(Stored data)
--- START ---
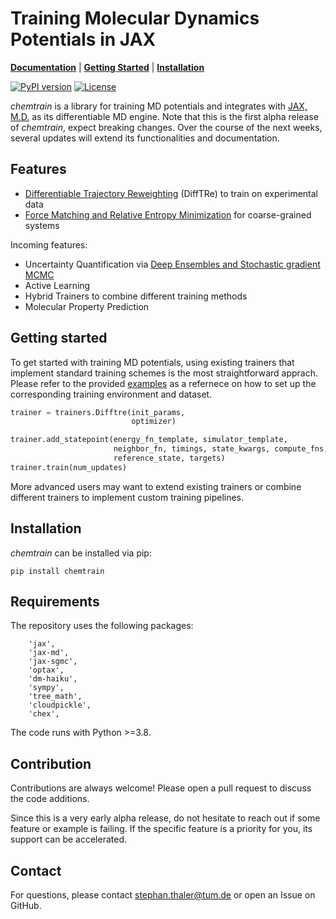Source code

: # Training Molecular Dynamics Potentials in JAX

[**Documentation**](https://mfm.pages.gitlab.lrz.de/science/chemtrain) | [**Getting Started**](#getting-started) | [**Installation**](#installation)

[![PyPI version](https://badge.fury.io/py/chemtrain.svg)](https://badge.fury.io/py/chemtrain)
[![License](https://img.shields.io/badge/License-Apache_2.0-blue.svg)](https://opensource.org/licenses/Apache-2.0)

*chemtrain* is a library for training MD potentials and integrates with
[JAX, M.D.](https://github.com/jax-md/jax-md) as its differentiable MD engine.
Note that this is the first alpha release of *chemtrain*, expect breaking changes.
Over the course of the next weeks, several updates will extend its
functionalities and documentation.

## Features

* [Differentiable Trajectory Reweighting](https://www.nature.com/articles/s41467-021-27241-4) (DiffTRe)
to train on experimental data
* [Force Matching and Relative Entropy Minimization](https://doi.org/10.1063/5.0124538) for coarse-grained systems

Incoming features:

* Uncertainty Quantification via [Deep Ensembles and Stochastic gradient MCMC](https://doi.org/10.1021/acs.jctc.2c01267)
* Active Learning
* Hybrid Trainers to combine different training methods
* Molecular Property Prediction


## Getting started

To get started with training MD potentials, using existing trainers that
implement standard training schemes is the most straightforward apprach.
Please refer to the provided [examples](examples) as a refernece on how to set
up the corresponding training environment and dataset.
```python
trainer = trainers.Difftre(init_params,
                           optimizer)

trainer.add_statepoint(energy_fn_template, simulator_template,
                       neighbor_fn, timings, state_kwargs, compute_fns,
                       reference_state, targets)
trainer.train(num_updates)
```

More advanced users may want to extend existing trainers or combine different
trainers to implement custom training pipelines.

## Installation
*chemtrain* can be installed via pip:
```
pip install chemtrain
```

## Requirements
The repository uses the following packages:
```
    'jax',
    'jax-md',
    'jax-sgmc',
    'optax',
    'dm-haiku',
    'sympy',
    'tree_math',
    'cloudpickle',
    'chex',
```
The code runs with Python >=3.8.

## Contribution
Contributions are always welcome! Please open a pull request to discuss the code
additions.

Since this is a very early alpha release, do not hesitate to reach out if some
feature or example is failing. If the specific feature is a priority for you,
its support can be accelerated.

## Contact
For questions, please contact stephan.thaler@tum.de or open an Issue on GitHub.



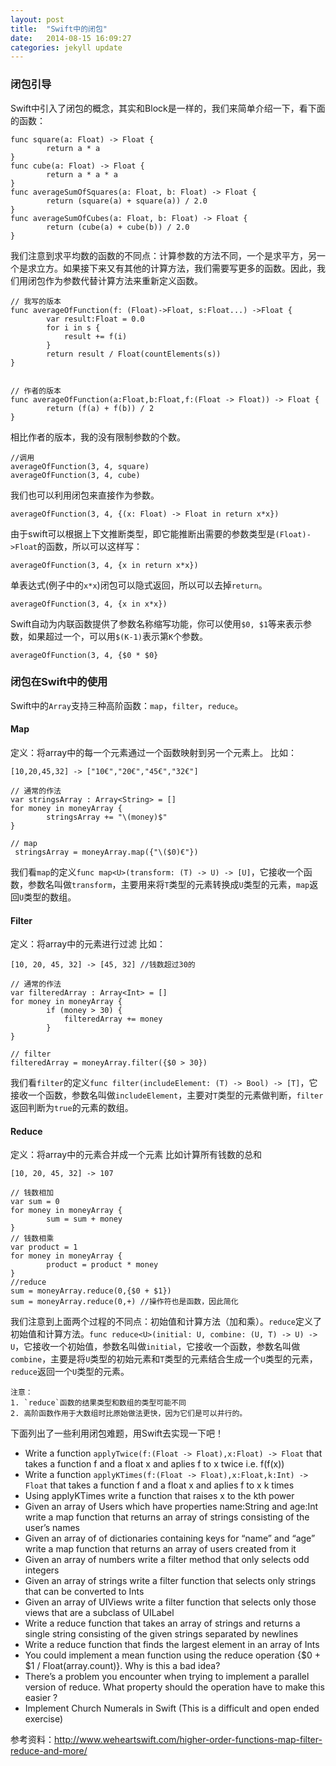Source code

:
 ```yaml
---
layout: post
title:  "Swift中的闭包"
date:   2014-08-15 16:09:27
categories: jekyll update
---
```


### 闭包引导

Swift中引入了闭包的概念，其实和Block是一样的，我们来简单介绍一下，看下面的函数：

```
func square(a: Float) -> Float {
	    return a * a
}
func cube(a: Float) -> Float {
	    return a * a * a
}
func averageSumOfSquares(a: Float, b: Float) -> Float {
	    return (square(a) + square(a)) / 2.0
}
func averageSumOfCubes(a: Float, b: Float) -> Float {
	    return (cube(a) + cube(b)) / 2.0
}
```

我们注意到求平均数的函数的不同点：计算参数的方法不同，一个是求平方，另一个是求立方。如果接下来又有其他的计算方法，我们需要写更多的函数。因此，我们用闭包作为参数代替计算方法来重新定义函数。

```
// 我写的版本
func averageOfFunction(f: (Float)->Float, s:Float...) ->Float {
	    var result:Float = 0.0
		for i in s {
			result += f(i)
		}
		return result / Float(countElements(s))
}


// 作者的版本
func averageOfFunction(a:Float,b:Float,f:(Float -> Float)) -> Float {
	    return (f(a) + f(b)) / 2
}
```

相比作者的版本，我的没有限制参数的个数。

```
//调用
averageOfFunction(3, 4, square)
averageOfFunction(3, 4, cube)
```

我们也可以利用闭包来直接作为参数。

```
averageOfFunction(3, 4, {(x: Float) -> Float in return x*x})
```

由于swift可以根据上下文推断类型，即它能推断出需要的参数类型是`(Float)->Float`的函数，所以可以这样写：

```
averageOfFunction(3, 4, {x in return x*x})
```

单表达式(例子中的`x*x`)闭包可以隐式返回，所以可以去掉`return`。

```
averageOfFunction(3, 4, {x in x*x})
```

Swift自动为内联函数提供了参数名称缩写功能，你可以使用`$0, $1`等来表示参数，如果超过一个，可以用`$(K-1)`表示第`K`个参数。

```
averageOfFunction(3, 4, {$0 * $0}
```

### 闭包在Swift中的使用

Swift中的`Array`支持三种高阶函数：`map`，`filter`，`reduce`。

#### Map

定义：将array中的每一个元素通过一个函数映射到另一个元素上。
比如：

```
[10,20,45,32] -> ["10€","20€","45€","32€"]

// 通常的作法
var stringsArray : Array<String> = [] 
for money in moneyArray {
	    stringsArray += "\(money)$"
}

// map
 stringsArray = moneyArray.map({"\($0)€"})
 ```

 我们看`map`的定义`func map<U>(transform: (T) -> U) -> [U]`，它接收一个函数，参数名叫做`transform`，主要用来将`T`类型的元素转换成`U`类型的元素，`map`返回`U`类型的数组。

#### Filter

定义：将array中的元素进行过滤
比如：

```
[10, 20, 45, 32] -> [45, 32] //钱数超过30的

// 通常的作法
var filteredArray : Array<Int> = [] 
for money in moneyArray {
	    if (money > 30) {
			filteredArray += money
		}
}

// filter
filteredArray = moneyArray.filter({$0 > 30})
```

我们看`filter`的定义`func filter(includeElement: (T) -> Bool) -> [T]`，它接收一个函数，参数名叫做`includeElement`，主要对`T`类型的元素做判断，`filter`返回判断为`true`的元素的数组。

#### Reduce

定义：将array中的元素合并成一个元素
比如计算所有钱数的总和

```
[10, 20, 45, 32] -> 107

// 钱数相加
var sum = 0
for money in moneyArray {
	    sum = sum + money
}
// 钱数相乘
var product = 1
for money in moneyArray {
	    product = product * money
}
//reduce
sum = moneyArray.reduce(0,{$0 + $1})
sum = moneyArray.reduce(0,+) //操作符也是函数，因此简化
```

我们注意到上面两个过程的不同点：初始值和计算方法（加和乘）。`reduce`定义了初始值和计算方法。`func reduce<U>(initial: U, combine: (U, T) -> U) -> U`，它接收一个初始值，参数名叫做`initial`，它接收一个函数，参数名叫做`combine`，主要是将`U`类型的初始元素和`T`类型的元素结合生成一个`U`类型的元素，`reduce`返回一个`U`类型的元素。

```
注意：
1. `reduce`函数的结果类型和数组的类型可能不同 
2. 高阶函数作用于大数组时比原始做法更快，因为它们是可以并行的。
```

下面列出了一些利用闭包难题，用Swift去实现一下吧！

- Write a function `applyTwice(f:(Float -> Float),x:Float) -> Float` that takes a function f and a float x and aplies f to x twice i.e. f(f(x))
- Write a function `applyKTimes(f:(Float -> Float),x:Float,k:Int) -> Float` that takes a function f and a float x and aplies f to x k times
- Using applyKTimes write a function that raises x to the kth power
- Given an array of Users which have properties name:String and age:Int write a map function that returns an array of strings consisting of the user’s names
- Given an array of of dictionaries containing keys for “name” and “age” write a map function that returns an array of users created from it
- Given an array of numbers write a filter method that only selects odd integers
- Given an array of strings write a filter function that selects only strings that can be converted to Ints
- Given an array of UIViews write a filter function that selects only those views that are a subclass of UILabel
- Write a reduce function that takes an array of strings and returns a single string consisting of the given strings separated by newlines
- Write a reduce function that finds the largest element in an array of Ints
- You could implement a mean function using the reduce operation {$0 + $1 / Float(array.count)}. Why is this a bad idea?
- There’s a problem you encounter when trying to implement a parallel version of reduce. What property should the operation have to make this easier ?
- Implement Church Numerals in Swift (This is a difficult and open ended exercise)

参考资料：http://www.weheartswift.com/higher-order-functions-map-filter-reduce-and-more/
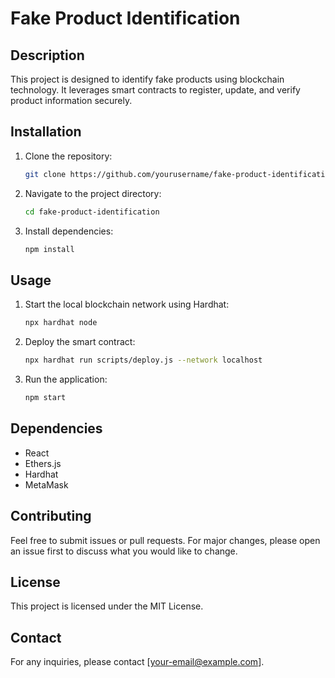 # Fake Product Identification

## Description
This project is designed to identify fake products using blockchain technology. It leverages smart contracts to register, update, and verify product information securely.

## Installation
1. Clone the repository:
   ```bash
   git clone https://github.com/yourusername/fake-product-identification.git
   ```
2. Navigate to the project directory:
   ```bash
   cd fake-product-identification
   ```
3. Install dependencies:
   ```bash
   npm install
   ```

## Usage
1. Start the local blockchain network using Hardhat:
   ```bash
   npx hardhat node
   ```
2. Deploy the smart contract:
   ```bash
   npx hardhat run scripts/deploy.js --network localhost
   ```
3. Run the application:
   ```bash
   npm start
   ```

## Dependencies
- React
- Ethers.js
- Hardhat
- MetaMask

## Contributing
Feel free to submit issues or pull requests. For major changes, please open an issue first to discuss what you would like to change.

## License
This project is licensed under the MIT License.

## Contact
For any inquiries, please contact [your-email@example.com].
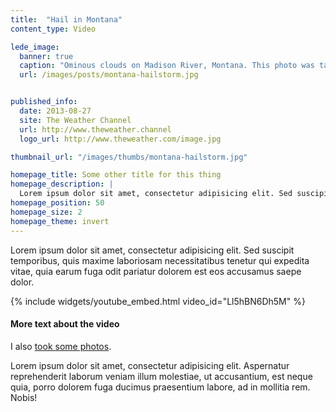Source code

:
 ```yaml
---
title:  "Hail in Montana"
content_type: Video

lede_image:
  banner: true
  caption: "Ominous clouds on Madison River, Montana. This photo was taken shortly before we made it to land and the hail started coming down."
  url: /images/posts/montana-hailstorm.jpg


published_info:
  date: 2013-08-27
  site: The Weather Channel
  url: http://www.theweather.channel
  logo_url: http://www.theweather.com/image.jpg

thumbnail_url: "/images/thumbs/montana-hailstorm.jpg"

homepage_title: Some other title for this thing
homepage_description: |
  Lorem ipsum dolor sit amet, consectetur adipisicing elit. Sed suscipit temporibus, quis maxime laboriosam necessitatibus tenetur qui expedita vitae, quia earum fuga odit pariatur dolorem est eos accusamus saepe dolor.
homepage_position: 50
homepage_size: 2
homepage_theme: invert
---
```


Lorem ipsum dolor sit amet, consectetur adipisicing elit. Sed suscipit temporibus, quis maxime laboriosam necessitatibus tenetur qui expedita vitae, quia earum fuga odit pariatur dolorem est eos accusamus saepe dolor.

{% include widgets/youtube_embed.html video_id="Ll5hBN6Dh5M" %}


#### More text about the video

I also [took some photos](https://www.flickr.com/photos/zokuga/sets/72157635086612217).

Lorem ipsum dolor sit amet, consectetur adipisicing elit. Aspernatur reprehenderit laborum veniam illum molestiae, ut accusantium, est neque quia, porro dolorem fuga ducimus praesentium labore, ad in mollitia rem. Nobis!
--- END ---
Repeat the records above exactly, from the first line through the line that contains "## Contribution", and leave out the pictures.

Source code

: # Training Molecular Dynamics Potentials in JAX

[**Documentation**](https://mfm.pages.gitlab.lrz.de/science/chemtrain) | [**Getting Started**](#getting-started) | [**Installation**](#installation)

[![PyPI version](https://badge.fury.io/py/chemtrain.svg)](https://badge.fury.io/py/chemtrain)
[![License](https://img.shields.io/badge/License-Apache_2.0-blue.svg)](https://opensource.org/licenses/Apache-2.0)

*chemtrain* is a library for training MD potentials and integrates with
[JAX, M.D.](https://github.com/jax-md/jax-md) as its differentiable MD engine.
Note that this is the first alpha release of *chemtrain*, expect breaking changes.
Over the course of the next weeks, several updates will extend its
functionalities and documentation.

## Features

* [Differentiable Trajectory Reweighting](https://www.nature.com/articles/s41467-021-27241-4) (DiffTRe)
to train on experimental data
* [Force Matching and Relative Entropy Minimization](https://doi.org/10.1063/5.0124538) for coarse-grained systems

Incoming features:

* Uncertainty Quantification via [Deep Ensembles and Stochastic gradient MCMC](https://doi.org/10.1021/acs.jctc.2c01267)
* Active Learning
* Hybrid Trainers to combine different training methods
* Molecular Property Prediction


## Getting started

To get started with training MD potentials, using existing trainers that
implement standard training schemes is the most straightforward apprach.
Please refer to the provided [examples](examples) as a refernece on how to set
up the corresponding training environment and dataset.
```python
trainer = trainers.Difftre(init_params,
                           optimizer)

trainer.add_statepoint(energy_fn_template, simulator_template,
                       neighbor_fn, timings, state_kwargs, compute_fns,
                       reference_state, targets)
trainer.train(num_updates)
```

More advanced users may want to extend existing trainers or combine different
trainers to implement custom training pipelines.

## Installation
*chemtrain* can be installed via pip:
```
pip install chemtrain
```

## Requirements
The repository uses the following packages:
```
    'jax',
    'jax-md',
    'jax-sgmc',
    'optax',
    'dm-haiku',
    'sympy',
    'tree_math',
    'cloudpickle',
    'chex',
```
The code runs with Python >=3.8.

## Contribution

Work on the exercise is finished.